Dirty Magic by Jaye Wells

Content Warnings: Addiction, Child Abuse, Parental Neglect, Parental Abuse, Death

A decade ago Kate decided to leave her family’s dirty magic empire behind and vowed she would never cook magic again. Now, as a patrol cop working for the city, she just wants to raise her younger brother and enforce the laws the rest of her family disregards. But, she begins to find more threads leading her back to her old life in her current investigation, including the wizard she used to love. If she wants to keep her and her younger brother out of the crosshairs of the latest dirty magic turf war, she must thoroughly investigate the life she promised to forget.

Admin in the Afterlife

From the Dark We Came by J. Emery

Content Warnings: Death, Beheading

By day, Belar’s an agreeable music instructor, by night, he works at a monster hunters organization where employees file vampire beheadings in duplicate. Belar has a nearly spotless record, eliminating all but one of his targets. But, when the vampire that got away appears at his home with a job offer, Belar must rethink the efficacy of his employer. Quite frankly, this is the best enemies-to-lovers Buffy-esque paranormal romance with a demisexual protagonist you’re going to find.

Croak by Gina Damico

Content Warnings: Death

So, Lex’s bottomless rage gets her sent to live in the country with her uncle. She thinks she will have to milk a cow or muck a barn. She was not expecting her uncle to be the mayor of a town of Grim Reapers. At the Grimm regional office, reapers work in pairs, and lucky for Lex, her partner at her unpaid summer job also lives with her uncle and cannot stand her. As an aside, there is nothing like workplace fantasy YA with an enemies-to-lovers subplot. Nevertheless, when the laws of magic suddenly change, all eyes turn to Lex and her unexplainable powers.

Working Stiff by Rachel Caine

Content Warnings: Death, Mental Illness

After four years in Iraq, being a Funeral Director was supposed to be a steady job with a good paycheck.
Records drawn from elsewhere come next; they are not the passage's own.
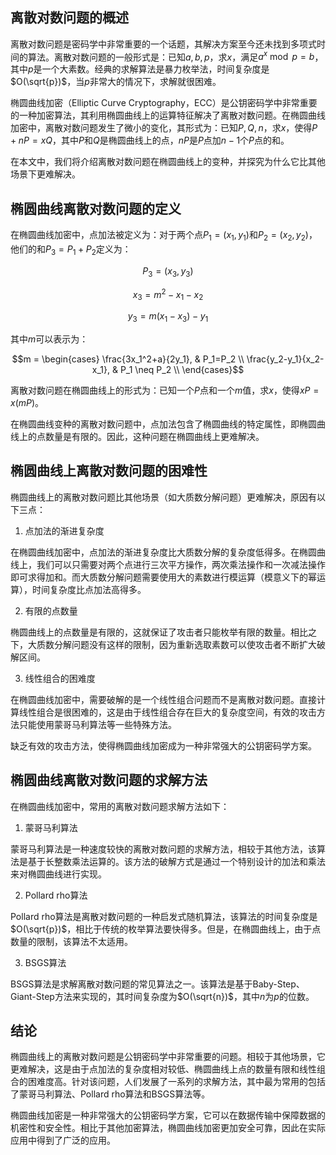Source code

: ## 离散对数问题的概述

离散对数问题是密码学中非常重要的一个话题，其解决方案至今还未找到多项式时间的算法。离散对数问题的一般形式是：已知$a, b, p$，求$x$，满足$a^x\bmod p = b$，其中$p$是一个大素数。经典的求解算法是暴力枚举法，时间复杂度是$O(\sqrt{p})$，当$p$非常大的情况下，求解就很困难。

椭圆曲线加密（Elliptic Curve Cryptography，ECC）是公钥密码学中非常重要的一种加密算法，其利用椭圆曲线上的运算特征解决了离散对数问题。在椭圆曲线加密中，离散对数问题发生了微小的变化，其形式为：已知$P, Q, n$，求$x$，使得$P+nP=xQ$，其中$P$和$Q$是椭圆曲线上的点，$nP$是$P$点加$n-1$个$P$点的和。

在本文中，我们将介绍离散对数问题在椭圆曲线上的变种，并探究为什么它比其他场景下更难解决。

## 椭圆曲线离散对数问题的定义

在椭圆曲线加密中，点加法被定义为：对于两个点$P_1=(x_1,y_1)$和$P_2=(x_2,y_2)$，他们的和$P_3=P_1+P_2$定义为：

$$P_3 = (x_3,y_3)$$

$$x_3 = m^2 - x_1 - x_2$$

$$y_3 = m(x_1 - x_3) - y_1$$

其中$m$可以表示为：

$$m = 
\begin{cases}
\frac{3x_1^2+a}{2y_1}, & P_1=P_2 \\
\frac{y_2-y_1}{x_2-x_1}, & P_1 \neq P_2 \\
\end{cases}$$

离散对数问题在椭圆曲线上的形式为：已知一个$P$点和一个$m$值，求$x$，使得$xP=x(mP)$。

在椭圆曲线变种的离散对数问题中，点加法包含了椭圆曲线的特定属性，即椭圆曲线上的点数量是有限的。因此，这种问题在椭圆曲线上更难解决。

## 椭圆曲线上离散对数问题的困难性

椭圆曲线上的离散对数问题比其他场景（如大质数分解问题）更难解决，原因有以下三点：

1. 点加法的渐进复杂度

在椭圆曲线加密中，点加法的渐进复杂度比大质数分解的复杂度低得多。在椭圆曲线上，我们可以只需要对两个点进行三次平方操作，两次乘法操作和一次减法操作即可求得加和。而大质数分解问题需要使用大的素数进行模运算（模意义下的幂运算），时间复杂度比点加法高得多。

2. 有限的点数量

椭圆曲线上的点数量是有限的，这就保证了攻击者只能枚举有限的数量。相比之下，大质数分解问题没有这样的限制，因为重新选取素数可以使攻击者不断扩大破解区间。

3. 线性组合的困难度

在椭圆曲线加密中，需要破解的是一个线性组合问题而不是离散对数问题。直接计算线性组合是很困难的，这是由于线性组合存在巨大的复杂度空间，有效的攻击方法只能使用蒙哥马利算法等一些特殊方法。

缺乏有效的攻击方法，使得椭圆曲线加密成为一种非常强大的公钥密码学方案。

## 椭圆曲线离散对数问题的求解方法

在椭圆曲线加密中，常用的离散对数问题求解方法如下：

1. 蒙哥马利算法

蒙哥马利算法是一种速度较快的离散对数问题的求解方法，相较于其他方法，该算法是基于长整数乘法运算的。该方法的破解方式是通过一个特别设计的加法和乘法来对椭圆曲线进行实现。

2. Pollard rho算法

Pollard rho算法是离散对数问题的一种启发式随机算法，该算法的时间复杂度是$O(\sqrt{p})$，相比于传统的枚举算法要快得多。但是，在椭圆曲线上，由于点数量的限制，该算法不太适用。

3. BSGS算法

BSGS算法是求解离散对数问题的常见算法之一。该算法是基于Baby-Step、Giant-Step方法来实现的，其时间复杂度为$O(\sqrt{n})$，其中$n$为$p$的位数。

## 结论

椭圆曲线上的离散对数问题是公钥密码学中非常重要的问题。相较于其他场景，它更难解决，这是由于点加法的复杂度相对较低、椭圆曲线上点的数量有限和线性组合的困难度高。针对该问题，人们发展了一系列的求解方法，其中最为常用的包括了蒙哥马利算法、Pollard rho算法和BSGS算法等。

椭圆曲线加密是一种非常强大的公钥密码学方案，它可以在数据传输中保障数据的机密性和安全性。相比于其他加密算法，椭圆曲线加密更加安全可靠，因此在实际应用中得到了广泛的应用。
Bryn didn’t expect to accidentally uncover her bosses resurrecting clients as part of an extortion racket. Her literal termination from her job leads to her new career as a corporate spy at the pharmaceutical company that kills, reanimates, and employs its workers to ensure loyalty. Hopefully, this assignment doesn’t become the ultimate dead-end job.

Omens by Kelley Armstrong

Content Warnings: Death, Explicit Depiction of Mental Illness, Starvation, Incarceration

Olivia graduates college with a useless English degree, a distant boyfriend, and a pair of rich parents who try. Her old life swiftly crumbles when the news comes out that her biological parents are occult serial killers. Instead, Olivia falls into work with a local lawyer, and together they discover magic that spans generations. Turns out legal admin becomes much more interesting when you mix in fey myth, mysterious biker gangs, and memories from a past life. Moral: if lost in the job market, find a troubled lawyer and become a fairy private eye.

So, Workplace Fantasy?

As a lover of myth, I appreciate adaptations of old creatures in fantasy. But, as a modern office employee, I enjoy relating to excel flow and the tone of workplace correspondence. Fantasy is notorious for putting magic in familiar spaces from workplace fantasy, to dark academia, to magic boarding schools. Ultimately, workplace fantasy sprinkles something special on life’s Outlook.